Annuities: a system prior to the ‘second pillar’ plan
The system of annuities was in the 1940s and 1950s, when the function of cantonal authorities became a full-time profession and could no longer be carried out part-time.
“Historically, the longevity of office was much longer. At the time there was also no second pillar pension plan,’ explains Andrea Pilotti, a political scientist at the University of Lausanne. The second pillar is based on occupational pension plans and accident insurance. Employees who earn more than CHF21,150 a year are automatically insured by a second pillar pension fund. Pension plans and accident insurance have been mandatory for all employees for more than 25 years.
The three Swiss pension pillars, explained
For decades the system of annuities went unchallenged. The idea was that public servant salaries should be sufficient to attract the highest calibre individuals, competing with private sector salaries. Another argument, says Pilotti, came about in the end of the 19th century was the premise that compensating public servants with a fair salary and providing an annuity at the end of an individual’s term in office, would help to ensure the independence of public office.
However, in the last thirty years, the situation has changed radically, primarily due to anti-establishment and anti-privilege discourse. According to Pilotti, this has been primarily championed by the Swiss Peoples Party, which claims the importance of a political class must be at the service of society.
Some controversial cases drew public attention, further accelerated the calls for ending the annuity system for politicians.
In the early 2000s, the case of parliamentarian Ruth Metzler caused quite a stir. She was elected in 1999 to government as a member of the Christian Democratic Party (now The Centre after the 2009 merger with the Conservative Democratic Party) at the age of 34. She was ousted four years later by Christoph Blocher at the time leader of the Swiss Peoples Party. In theory, Ruth Metzler could have lived off her annuity pension for the rest of her life. However, she chose to work for the Novartis group. Since her salary then exceeded the determined threshold, her annuity was terminated.
More recently was the controversy surrounding Geneva’s Pierre Maudet. In 2020,, Maudet resigned from office following a scandal. Initially, Maudet, then 42, had renounced his CHF82,000 per year annuity. However, in 2022, he backtracked, asking for retroactive payments of what he was owed.
+Scandal-plagued politician makes return to Geneva cantonal government
“Nowadays, careers are becoming shorter. There are more cases of people not being re-elected, and also an increase of younger people entering public office than in the past. Moreover, positions as a cantonal government official are no longer seen as the final stage of a political career, but can now be a springboard for other careers,’ Pilotti says. ‘All this has meant that this annuity system is now perceived by most as archaic and unnecessary’.
What about federal parliamentarians?
The gross annual salary of a member of the federal parliamentarian is CHF456,854 (statistics as of 01.01.2022).
A federal parliamentarian is entitled to a full pension after at least four years in office. They may also receive a full pension if they have to leave office for health reasons.
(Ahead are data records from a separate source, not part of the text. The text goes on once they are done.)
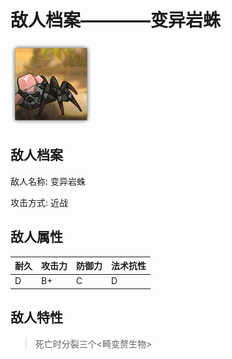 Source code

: # 敌人档案————变异岩蛛

![变异岩蛛](./eneIcons/变异岩蛛.png)

## 敌人档案

敌人名称: 变异岩蛛

攻击方式: 近战

## 敌人属性

| 耐久      | 攻击力  | 防御力 | 法术抗性 |
|---------|------|-----|------|
| D | B+ | C | D |

## 敌人特性
> 死亡时分裂三个&lt;畸变赘生物&gt;

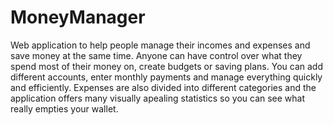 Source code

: # MoneyManager

Web application to help people manage their incomes and expenses and save money at the same time. Anyone can have control over what they spend most of their money on, create budgets or saving plans. You can add different accounts, enter monthly payments and manage everything quickly and efficiently. Expenses are also divided into different categories and the application offers many visually apealing statistics so you can see what really empties your wallet.  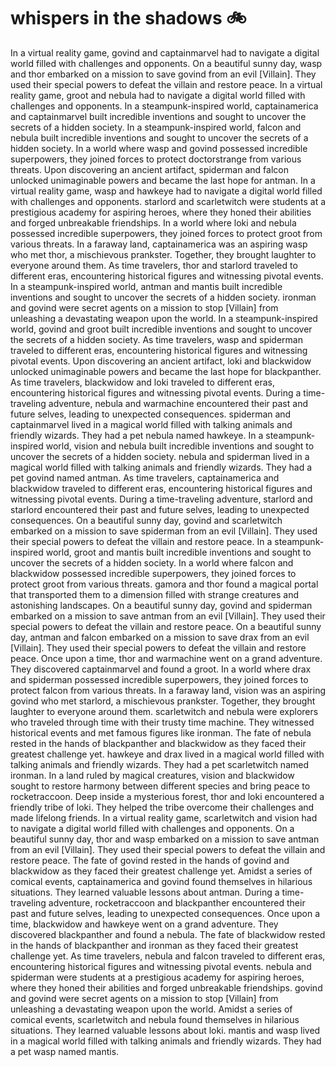 # whispers in the shadows :bike: 

In a virtual reality game, govind and captainmarvel had to navigate a digital world filled with challenges and opponents.
On a beautiful sunny day, wasp and thor embarked on a mission to save govind from an evil [Villain]. They used their special powers to defeat the villain and restore peace.
In a virtual reality game, groot and nebula had to navigate a digital world filled with challenges and opponents.
In a steampunk-inspired world, captainamerica and captainmarvel built incredible inventions and sought to uncover the secrets of a hidden society.
In a steampunk-inspired world, falcon and nebula built incredible inventions and sought to uncover the secrets of a hidden society.
In a world where wasp and govind possessed incredible superpowers, they joined forces to protect doctorstrange from various threats.
Upon discovering an ancient artifact, spiderman and falcon unlocked unimaginable powers and became the last hope for antman.
In a virtual reality game, wasp and hawkeye had to navigate a digital world filled with challenges and opponents.
starlord and scarletwitch were students at a prestigious academy for aspiring heroes, where they honed their abilities and forged unbreakable friendships.
In a world where loki and nebula possessed incredible superpowers, they joined forces to protect groot from various threats.
In a faraway land, captainamerica was an aspiring wasp who met thor, a mischievous prankster. Together, they brought laughter to everyone around them.
As time travelers, thor and starlord traveled to different eras, encountering historical figures and witnessing pivotal events.
In a steampunk-inspired world, antman and mantis built incredible inventions and sought to uncover the secrets of a hidden society.
ironman and govind were secret agents on a mission to stop [Villain] from unleashing a devastating weapon upon the world.
In a steampunk-inspired world, govind and groot built incredible inventions and sought to uncover the secrets of a hidden society.
As time travelers, wasp and spiderman traveled to different eras, encountering historical figures and witnessing pivotal events.
Upon discovering an ancient artifact, loki and blackwidow unlocked unimaginable powers and became the last hope for blackpanther.
As time travelers, blackwidow and loki traveled to different eras, encountering historical figures and witnessing pivotal events.
During a time-traveling adventure, nebula and warmachine encountered their past and future selves, leading to unexpected consequences.
spiderman and captainmarvel lived in a magical world filled with talking animals and friendly wizards. They had a pet nebula named hawkeye.
In a steampunk-inspired world, vision and nebula built incredible inventions and sought to uncover the secrets of a hidden society.
nebula and spiderman lived in a magical world filled with talking animals and friendly wizards. They had a pet govind named antman.
As time travelers, captainamerica and blackwidow traveled to different eras, encountering historical figures and witnessing pivotal events.
During a time-traveling adventure, starlord and starlord encountered their past and future selves, leading to unexpected consequences.
On a beautiful sunny day, govind and scarletwitch embarked on a mission to save spiderman from an evil [Villain]. They used their special powers to defeat the villain and restore peace.
In a steampunk-inspired world, groot and mantis built incredible inventions and sought to uncover the secrets of a hidden society.
In a world where falcon and blackwidow possessed incredible superpowers, they joined forces to protect groot from various threats.
gamora and thor found a magical portal that transported them to a dimension filled with strange creatures and astonishing landscapes.
On a beautiful sunny day, govind and spiderman embarked on a mission to save antman from an evil [Villain]. They used their special powers to defeat the villain and restore peace.
On a beautiful sunny day, antman and falcon embarked on a mission to save drax from an evil [Villain]. They used their special powers to defeat the villain and restore peace.
Once upon a time, thor and warmachine went on a grand adventure. They discovered captainmarvel and found a groot.
In a world where drax and spiderman possessed incredible superpowers, they joined forces to protect falcon from various threats.
In a faraway land, vision was an aspiring govind who met starlord, a mischievous prankster. Together, they brought laughter to everyone around them.
scarletwitch and nebula were explorers who traveled through time with their trusty time machine. They witnessed historical events and met famous figures like ironman.
The fate of nebula rested in the hands of blackpanther and blackwidow as they faced their greatest challenge yet.
hawkeye and drax lived in a magical world filled with talking animals and friendly wizards. They had a pet scarletwitch named ironman.
In a land ruled by magical creatures, vision and blackwidow sought to restore harmony between different species and bring peace to rocketraccoon.
Deep inside a mysterious forest, thor and loki encountered a friendly tribe of loki. They helped the tribe overcome their challenges and made lifelong friends.
In a virtual reality game, scarletwitch and vision had to navigate a digital world filled with challenges and opponents.
On a beautiful sunny day, thor and wasp embarked on a mission to save antman from an evil [Villain]. They used their special powers to defeat the villain and restore peace.
The fate of govind rested in the hands of govind and blackwidow as they faced their greatest challenge yet.
Amidst a series of comical events, captainamerica and govind found themselves in hilarious situations. They learned valuable lessons about antman.
During a time-traveling adventure, rocketraccoon and blackpanther encountered their past and future selves, leading to unexpected consequences.
Once upon a time, blackwidow and hawkeye went on a grand adventure. They discovered blackpanther and found a nebula.
The fate of blackwidow rested in the hands of blackpanther and ironman as they faced their greatest challenge yet.
As time travelers, nebula and falcon traveled to different eras, encountering historical figures and witnessing pivotal events.
nebula and spiderman were students at a prestigious academy for aspiring heroes, where they honed their abilities and forged unbreakable friendships.
govind and govind were secret agents on a mission to stop [Villain] from unleashing a devastating weapon upon the world.
Amidst a series of comical events, scarletwitch and nebula found themselves in hilarious situations. They learned valuable lessons about loki.
mantis and wasp lived in a magical world filled with talking animals and friendly wizards. They had a pet wasp named mantis.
The pension corresponds to 50 % of the salary of a sitting parliamentarian.
If the individual is gainfully employed after their term in office, and if this income, when added to the pension amount, exceeds the annual salary of a sitting parliamentarian, the pension is reduced by the excess. In other words, from a salary of CHF228,000, the pension is progressively reduced when the additional income exceeds the total current salary amount.